They called it "Anah's Curse", this illness that plagued the young king, for it was said that Anah herself had fought and helped to seal away these very evils before founding the great nation in the sands, and this sickness had plagued her as well during the time of her rule. None knew how to cure the king—no one but a young swordwoman the king had met on his travels, and now held a position as one of the king's personal guard.

On the night of the new moon, she came to his room, and there would stay with the king until the dreams would pass, behind closed doors until the sun rose again in the morning.

Two years passed as such, and the woman continued to heal the king. The advisors and physicians did not know what happened these nights, but in time the king grew well, and the wind across the desert sands no longer carried upon it the ashes of the dead.


On a long ago festival night, when the dusty streets of Jehanna resounded with laughter and music, the moon hung large and pale and full in the sky, and two lovers stole away into the cool fragrance of the gardens as the dark skies above burst in a shower of color and flaming sparks.
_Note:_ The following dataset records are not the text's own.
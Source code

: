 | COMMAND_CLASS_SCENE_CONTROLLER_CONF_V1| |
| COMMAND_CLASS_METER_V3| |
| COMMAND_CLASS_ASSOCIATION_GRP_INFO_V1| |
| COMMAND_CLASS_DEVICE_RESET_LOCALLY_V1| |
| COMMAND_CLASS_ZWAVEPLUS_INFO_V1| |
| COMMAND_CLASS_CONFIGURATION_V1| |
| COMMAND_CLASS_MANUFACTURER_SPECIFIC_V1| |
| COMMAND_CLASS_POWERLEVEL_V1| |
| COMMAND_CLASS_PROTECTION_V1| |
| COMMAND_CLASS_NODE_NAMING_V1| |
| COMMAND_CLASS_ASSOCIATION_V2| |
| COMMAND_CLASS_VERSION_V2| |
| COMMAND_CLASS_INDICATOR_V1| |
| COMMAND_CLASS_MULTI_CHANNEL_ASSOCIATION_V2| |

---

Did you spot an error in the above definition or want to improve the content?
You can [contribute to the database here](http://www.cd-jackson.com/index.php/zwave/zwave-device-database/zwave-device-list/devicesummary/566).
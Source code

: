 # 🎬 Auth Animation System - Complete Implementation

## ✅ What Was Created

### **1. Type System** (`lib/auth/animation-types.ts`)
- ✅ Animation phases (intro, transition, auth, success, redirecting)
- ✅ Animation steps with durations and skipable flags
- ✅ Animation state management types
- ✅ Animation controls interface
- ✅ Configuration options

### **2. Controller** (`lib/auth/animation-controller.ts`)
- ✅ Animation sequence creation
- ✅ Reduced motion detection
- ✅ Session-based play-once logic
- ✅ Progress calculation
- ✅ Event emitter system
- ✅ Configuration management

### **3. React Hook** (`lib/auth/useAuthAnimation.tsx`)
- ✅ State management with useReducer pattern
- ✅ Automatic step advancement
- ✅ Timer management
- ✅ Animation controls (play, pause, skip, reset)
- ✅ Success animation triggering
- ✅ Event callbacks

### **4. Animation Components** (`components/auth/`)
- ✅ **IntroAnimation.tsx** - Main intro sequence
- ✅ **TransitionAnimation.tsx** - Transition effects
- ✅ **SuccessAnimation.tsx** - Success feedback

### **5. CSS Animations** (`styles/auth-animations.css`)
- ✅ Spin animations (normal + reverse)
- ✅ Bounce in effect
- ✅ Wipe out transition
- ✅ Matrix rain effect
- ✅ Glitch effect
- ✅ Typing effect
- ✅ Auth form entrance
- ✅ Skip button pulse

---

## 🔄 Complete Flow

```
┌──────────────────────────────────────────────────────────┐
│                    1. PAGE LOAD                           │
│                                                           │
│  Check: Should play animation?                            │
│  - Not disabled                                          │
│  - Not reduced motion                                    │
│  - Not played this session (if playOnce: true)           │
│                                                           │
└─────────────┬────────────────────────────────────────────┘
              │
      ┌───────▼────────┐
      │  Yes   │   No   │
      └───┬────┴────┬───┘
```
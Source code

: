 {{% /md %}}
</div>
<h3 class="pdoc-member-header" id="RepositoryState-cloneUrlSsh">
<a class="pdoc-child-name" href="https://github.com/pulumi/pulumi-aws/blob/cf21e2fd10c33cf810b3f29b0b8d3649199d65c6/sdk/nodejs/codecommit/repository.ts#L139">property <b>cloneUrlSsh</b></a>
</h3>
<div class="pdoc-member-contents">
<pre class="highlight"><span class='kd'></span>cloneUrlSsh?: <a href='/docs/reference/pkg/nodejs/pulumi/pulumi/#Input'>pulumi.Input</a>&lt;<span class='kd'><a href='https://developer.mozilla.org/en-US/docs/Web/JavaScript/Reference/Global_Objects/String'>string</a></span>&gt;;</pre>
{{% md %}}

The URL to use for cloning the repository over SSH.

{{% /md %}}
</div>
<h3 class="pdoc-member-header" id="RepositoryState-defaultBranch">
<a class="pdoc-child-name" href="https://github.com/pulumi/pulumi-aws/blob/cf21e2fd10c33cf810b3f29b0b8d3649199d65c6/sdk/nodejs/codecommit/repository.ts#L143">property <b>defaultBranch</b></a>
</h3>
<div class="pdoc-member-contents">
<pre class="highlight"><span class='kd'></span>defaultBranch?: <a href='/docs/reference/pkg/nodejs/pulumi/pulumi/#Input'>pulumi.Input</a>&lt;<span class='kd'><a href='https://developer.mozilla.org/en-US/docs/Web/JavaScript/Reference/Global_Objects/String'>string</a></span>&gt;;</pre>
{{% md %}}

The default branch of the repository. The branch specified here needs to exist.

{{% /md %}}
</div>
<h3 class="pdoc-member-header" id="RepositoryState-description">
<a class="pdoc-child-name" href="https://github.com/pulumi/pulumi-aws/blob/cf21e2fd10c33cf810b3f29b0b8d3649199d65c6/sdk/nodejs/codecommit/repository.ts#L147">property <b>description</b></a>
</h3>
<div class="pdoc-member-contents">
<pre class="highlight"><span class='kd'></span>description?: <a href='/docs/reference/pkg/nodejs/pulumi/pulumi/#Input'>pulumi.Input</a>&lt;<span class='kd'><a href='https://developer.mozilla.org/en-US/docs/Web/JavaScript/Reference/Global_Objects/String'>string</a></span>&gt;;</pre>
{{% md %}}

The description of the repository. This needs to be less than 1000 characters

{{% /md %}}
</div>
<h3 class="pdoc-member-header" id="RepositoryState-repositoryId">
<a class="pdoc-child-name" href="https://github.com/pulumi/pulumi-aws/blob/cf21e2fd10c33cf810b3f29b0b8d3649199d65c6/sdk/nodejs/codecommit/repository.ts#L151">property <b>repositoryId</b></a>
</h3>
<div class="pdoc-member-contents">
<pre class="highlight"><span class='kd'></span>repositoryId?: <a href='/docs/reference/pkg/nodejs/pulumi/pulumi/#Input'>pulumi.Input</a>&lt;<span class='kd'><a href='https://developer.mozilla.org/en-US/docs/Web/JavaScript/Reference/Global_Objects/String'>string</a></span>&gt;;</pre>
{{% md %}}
They lay together on the bank of a small, clear pool in a grassy clearing, beneath a bower of jasmine and twining passionflower, with their heavy silken robes spread beneath them, cool and smooth against flushed skin. She shuddered and fell against him, and he reached his own peak moments later, and as they caught their breath, she up with her knees drawn to her chest, and looked up.

He propped himself up on one arm and watched as she gazed at the sky, her eyes following the path of the shower of lights above them. A soft breeze wafted through the gardens; she shivered as the wind blew against her sweat-slicked skin and tousled, damp hair. Without thinking he reached out and brushed his fingers along her bare arm, and he smirked when, like a gazelle, she started at his touch.

"What?" she asked bluntly, but she did not pull away.

He shrugged and turned his face to the heavens. "What are you looking at?" he asked her in turn, watching her out of the corner of his eye.

She turned away from him and looked back to the skies, the continued explosions of the fireworks bright against the inky backdrop of the sky. "You can't see the stars."

For a moment, he did not respond. "No," he finally said, "you can't."

"The fireworks are too bright. Their light hides the stars." She had not bothered to remove the ornamentation she had been given to wear for the earlier festivities, and the bright gold reflected the explosions in the sky. He continued to watch her—even now, he was unused to the finely crafted pieces that hung from her ears, around her neck and wrists, the finely wrought chain upon her brow, the bright jewels that adorned her slight, lithe figure, and it was clear to him that she was a woman who could no longer be what she once was.

"Do you miss it?" He sat up and looked at her directly, now. "Do you miss them?"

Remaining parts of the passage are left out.